[Records from a data source]
* * *

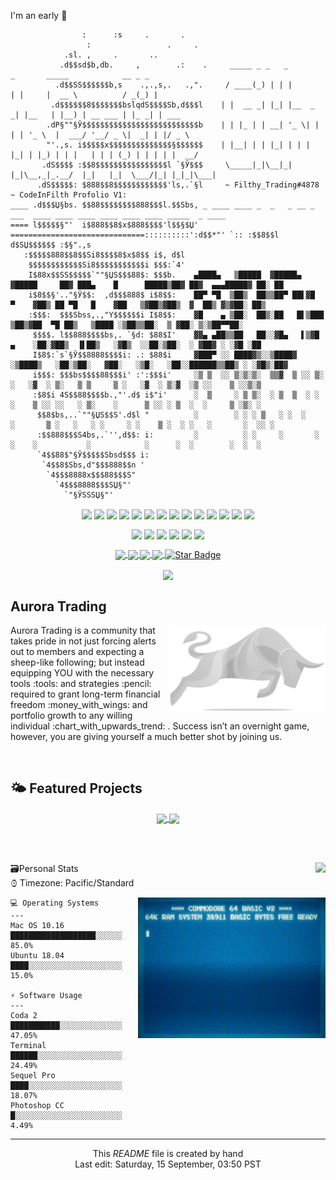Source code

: 
<!-- 
<a href="https://github.com/CodeInFilth">
  <img align="center" width="1080px" height="125px" src="https://github-widgetbox.vercel.app/api/profile?username=CodeInFilth&data=followers,repositories,stars,commits">
</a>
 -->
 
<!--START_SECTION:waka-->
I'm an early 🐤 
<!--END_SECTION:waka-->


```text
                :      :s     .       .         
                 :                 .     .      
            .sl. ,     .       ..                    
           .d$$sd$b,db.     ,        .:    .     _____ _ _   _           _       _____            __ _ _               
          .d$$SS$$$$$$b,s    .,.,s,.   .,".     / ____(_) | | |         | |     |  __ \          / _(_) |     
         .d$$$$$$8$$$$$$$bslqdS$$$$Sb,d$$$l    | |  __ _| |_| |__  _   _| |__   | |__) | __ ___ | |_ _| | ___ 
        .dP§""§Ў$$$$$$$$$$$$$$$$$$$$$$$$$$b    | | |_ | | __| '_ \| | | | '_ \  |  ___/ '__/ _ \|  _| | |/ _ \
        "'.,s. i$$$$$x$$$$$$$$$$$$$$§$$$$$$	   | |__| | | |_| | | | |_| | |_) | | |   | | | (_) | | | | |  __/
       .dS$$$$ :$$8$$$$$$$$$$$$$$$$l `§Ў$$$     \_____|_|\__|_| |_|\__,_|_.__/  |_|   |_|  \___/|_| |_|_|\___|
      .dS$$$$$: $888$$8$$$$$$$$$$$$'ls,.`§l     ~ Filthy_Trading#4878            ~ CodeInFilth Profolio V1:
____ .d$$$Џ§bs. $$88$$$$$$$$888$$$l.$$Sbs, _ ____ ____ _  _   _ __ _   ___  ____ ____ ____ ____ ____ ____ _____  _ ____
==== l$$$$$§"'  i$888$$8$x$888$$$$'l$$§$Џ' ==============================::::::::::':d$$*"' `:: :$$8$$l d$SЏ$$$$$$ :$§".,s
   :$$$$$888$$8$$Si8$$$$8$x$8$$ i$, d$l      
    $$$$$$$$$$$$Si8$$$$$$$$$$$i $$$:`4'      
    I$88x$$SS$$$$$`""§ЏS$$$88$: $$$b.    ▄████▄   ▒█████  ▓█████▄ ▓█████     ██▓ ███▄    █      █████▒██▓ ██▓  ▄▄▄█████▓ ██░ ██       
    i$8$$§'.."§Ў$$:  ,d$$$888$ i$8$$:    ██▀ ▀█  ▒██▒  ██▒▒██▀ ██▌▓█   ▀    ▓██▒ ██ ▀█   █    ▓██   ▒▓██▒▓██▒  ▓  ██▒ ▓▒▓██░ ██▒ 
    :$$$:  $$$Sbss,.,"Y$$$$$$i I$8$$:    ▓█    ▄ ▒██░  ██▒░██   █▌▒███      ▒██▒▓██  ▀█ ██▒   ▒████ ░▒██▒▒██░  ▒ ▓██░ ▒░▒██▀▀██░ 
     $$$$. l$$888$$$$bs,. `§d: $88$I'    ▓▓▄ ▄██▒▒██   ██░░▓█▄   ▌▒▓█  ▄    ░██░▓██▒  ▐▌██▒   ░▓█▒  ░░██░▒██░  ░ ▓██▓ ░ ░▓█ ░██ 
     I$8$:`s`§Ў$$8888$$$$i: .: $88$i     ▓███▀ ░░ ████▓▒░░▒████▓ ░▒████▒   ░██░▒██░   ▓██░   ░▒█░   ░██░░██████▒▒██▒ ░ ░▓█▒░██▓
     i$$$: $$$bs$$$$88$$$i' :':$$$i'     ░▒ ▒  ░░ ▒░▒░▒░  ▒▒▓  ▒ ░░ ▒░ ░   ░▓  ░ ▒░   ▒ ▒     ▒ ░   ░▓  ░ ▒░▓  ░▒ ░░    ▒ ░░▒░▒
     :$8$i 4S$$88$$$$b.,"'.d$ i$"i'      ░  ▒     ░ ▒ ▒░  ░ ▒  ▒  ░ ░  ░    ▒ ░░ ░░   ░ ▒░    ░      ▒ ░░ ░ ▒  ░  ░     ▒ ░▒░ ░
      $$8$bs,..`""§ЏS$$S'.d$l "          ░        ░ ░ ░ ▒   ░ ░  ░    ░       ▒ ░   ░   ░ ░     ░ ░    ▒ ░  ░ ░   ░       ░  ░░ ░
      :$$888$$$S4bs,.`'',d$$: i:         ░          ░ ░     ░       ░  ░    ░           ░            ░      ░  ░        ░  ░  ░
      `4$$88$"§Ў$$$$$Sbsd$$$ i:        
       `4$$8$Sbs,d"$$$888$$n '         
        `4$$$8888x$$$88$$$S"           
          `4$$$8888$$$SЏ§"'            
            `"§ЎSSSЏ§"'         

```

<p align="center">
  <img align="center" src="https://img.shields.io/badge/Editor-HTML5-informational?style=flat&logo=html5&logoColor=white&color=aeb5bc">
  <img align="center" src="https://img.shields.io/badge/Code-Python3-informational?&logo=python&logoColor=white&style=flat&color=aeb5bc">
  <img align="center" src="https://img.shields.io/badge/Code-JavaScript-informational?style=flat&logo=javascript&logoColor=white&color=aeb5bc">
  <img align="center" src="https://img.shields.io/badge/Code-CSS-informational?style=flat&logo=css3&logoColor=white&color=aeb5bc">
  <img align="center" src="https://img.shields.io/badge/Code-React-informational?style=flat&logo=react&logoColor=white&color=aeb5bc">
  <img align="center" src="https://img.shields.io/badge/Database-MS%20SQL%20Server-informational?style=flat&logo=microsoftsqlserver&logoColor=white&color=aeb5bc">
  <img align="center" src="https://img.shields.io/badge/Tools-MySQL-informational?style=flat&logo=MySQL&logoColor=white&color=aeb5bc">
  <img align="center" src="https://img.shields.io/badge/Query-SQLite-informational?style=flat&logo=sqlite&logoColor=white&color=aeb5bc">
 
  <img align="center" src="https://img.shields.io/badge/Tools-PHP-informational?style=flat&logo=PHP&logoColor=white&color=aeb5bc">
  <img align="center" src="https://img.shields.io/badge/Shell-Bash-informational?style=flat&logo=gnu-bash&logoColor=white&color=aeb5bc">
  <img align="center" src="https://img.shields.io/badge/Tool-Git-F05032?style=flat&logo=git&logoColor=white&color=aeb5bc" />
  <img align="center" src="https://img.shields.io/badge/Framework-Angular-DD0031?style=flat&logo=angular&logoColor=white&color=aeb5bc">
  <img align="center" src="https://img.shields.io/badge/Tool-NPM-CB3837?style=flat&logo=npm&logoColor=white&color=aeb5bc">
  <img align="center" src="https://img.shields.io/badge/Code-Nodejs-43853d?style=flat&logo=Node.js&logoColor=white&color=aeb5bc">
<!--   <img alt="TypeScript" src="https://img.shields.io/badge/-TypeScript-%233178C6?style=flat-square&logo=TypeScript&logoColor=aeb5bc" /> -->
</p>

<p align="center">
  <img align="center" src="https://img.shields.io/badge/-🩸%20Heartbleed-000">
  <img align="center" src="https://img.shields.io/badge/-🌊%20SYN%20Flood-000">
  <img align="center" src="https://img.shields.io/badge/-🗂%20Packet%20Sniffing%20%26%20Spoofing-000">
  <img align="center" src="https://img.shields.io/badge/-💉%20SQL%20Injection-000">
  <img align="center" src="https://img.shields.io/badge/-🛡%20Spectre%20%26%20Meltdown-000">
  <img align="center" src="https://img.shields.io/badge/-🌐%20Network%20Tools-000">
</p>

  <p align="center">
   <a target="_blank" rel="noopener noreferrer" href="#">
      <img align="center" src="https://img.shields.io/badge/Buy%20me%20Coffee-%24%20USD?color=28648a">
  </a>
<!--    <a target="_blank" rel="noopener noreferrer" href="#">
     <img align="center" src="https://img.shields.io/badge/php-%5E7.1.3-blue">
  </a> -->
   <a target="_blank" rel="noopener noreferrer" href="#">
     <img align="center" src="https://img.shields.io/badge/uptime-99.999%25-green?color=28648a">
  </a>
<!--    <a target="_blank" rel="noopener noreferrer" href="#">
       <img align="center" src="https://img.shields.io/badge/python-3.8-blue&color=6aa6f8">
   </a> -->
   <a target="_blank" rel="noopener noreferrer" href="#">
     <img align="center" src="https://img.shields.io/discord/826258453391081524?color=28648a">
   </a>
   <a target="_blank" rel="noopener noreferrer" href="#">
     <img align="center" src="https://img.shields.io/github/sponsors/codeinfilth?color=28648a">
   </a>
   <a target="_blank" rel="noopener noreferrer" href="#">
     <img align="center" src="https://img.shields.io/static/v1?label=%F0%9F%8C%9F&amp;message=Stars&amp;style=style=flat&amp;color=28648a" alt="Star Badge">
   </a>
</p>
<p align="center">
  <img align="center" src="https://img.shields.io/website?down_color=Red&down_message=Aurora%20Trading%20%5B%20Offline%20%5D&badge&up_color=Green&up_message=Aurora%20Trading%20%5B%20Online%20%5D&url=http%3A%2F%2Fauroratrades.com%2F">
</p>


<h2 align="left">Aurora Trading</h2>

<p>
  <img width="250" align='right' src="https://raw.githubusercontent.com/CodeInFilth/CodeInFilth/root/inc/png/logo_Aurora.png">
  
  <a aligh="right">
        Aurora Trading is a community that takes pride in not just forcing alerts out to members and expecting a sheep-like following; but instead equipping YOU with the necessary tools :tools: and strategies :pencil: required to grant long-term financial freedom :money_with_wings: and portfolio growth to any willing individual :chart_with_upwards_trend: . Success isn’t an overnight game, however, you are giving yourself a much better shot by joining us.
   </a>
</p>

<br/>

## 🌤 Featured Projects
<p align="center">
  <a href="https://github.com/CodeInFilth/Auto-DM-Discord">
    <img align="center" width="425px" src="https://github-readme-stats-filthy.vercel.app/api/pin/?username=CodeInFilth&repo=Auto-DM-Discord&theme=purge">
  </a>
  <a href="https://github.com/CodeInFilth/Disc-DM-from-MYSQL">
    <img align="center" width="425px" src="https://github-readme-stats-filthy.vercel.app/api/pin/?username=CodeInFilth&repo=Disc-DM-from-MYSQL&theme=purge">
  </a>
</p>

<!-- continued projects insert--->


<br/><br/>


<!--- ddivider PSD  ??  -->
<a href="https://github.com/CodeInFilth"><img align="right" src="https://visitor-badge.laobi.icu/badge?page_id=CodeInFilth.CodeInFilth"></a>

🗃Personal Stats&emsp;&emsp;&emsp;&emsp;&emsp;&emsp;&emsp;&emsp;&emsp;&emsp;&emsp;&emsp;&emsp;&emsp;&emsp;&emsp;&emsp;&emsp;&emsp;&emsp;&emsp;&emsp;&emsp;&emsp;&emsp;&emsp;&emsp; ⌚︎ Timezone: Pacific/Standard

<img align="right" alt="GIF" src="https://raw.githubusercontent.com/CodeInFilth/CodeInFilth/root/inc/gif/basicProfile.gif" height="225px"/>


```text
💻 Operating Systems
---
Mac OS 10.16              ███████████████████░░░░░░    85.0% 
Ubuntu 18.04              ████░░░░░░░░░░░░░░░░░░░░░    15.0% 

⚡ Software Usage
---
Coda 2                    ███████████░░░░░░░░░░░░░░    47.05%
Terminal                  ██████░░░░░░░░░░░░░░░░░░░    24.49%
Sequel Pro                ████░░░░░░░░░░░░░░░░░░░░░    18.07%
Photoshop CC              █░░░░░░░░░░░░░░░░░░░░░░░░     4.49%

```

---
<p align="center">This <i>README</i> file is created by hand</br>Last edit: Saturday, 15 September, 03:50 PST</p>

<!--
<p align="center"><img src="https://github.com/thmsgbrt/thmsgbrt/workflows/README%20build/badge.svg" /> <img alt="Stars" src="https://img.shields.io/github/stars/codeinfilth/codeinfilth?style=flat-square&labelColor=343b41"/> <img alt="Forks" src="https://img.shields.io/github/forks/codeinfilth/codeinfilth?style=flat-square&labelColor=343b41"/>
-->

* * *

**WORK ITEM:**
Starting from the records above, filter out all lines except those containing the word "waka".

**WRITTEN RESPONSE:**
<!--START_SECTION:waka-->
<!--END_SECTION:waka-->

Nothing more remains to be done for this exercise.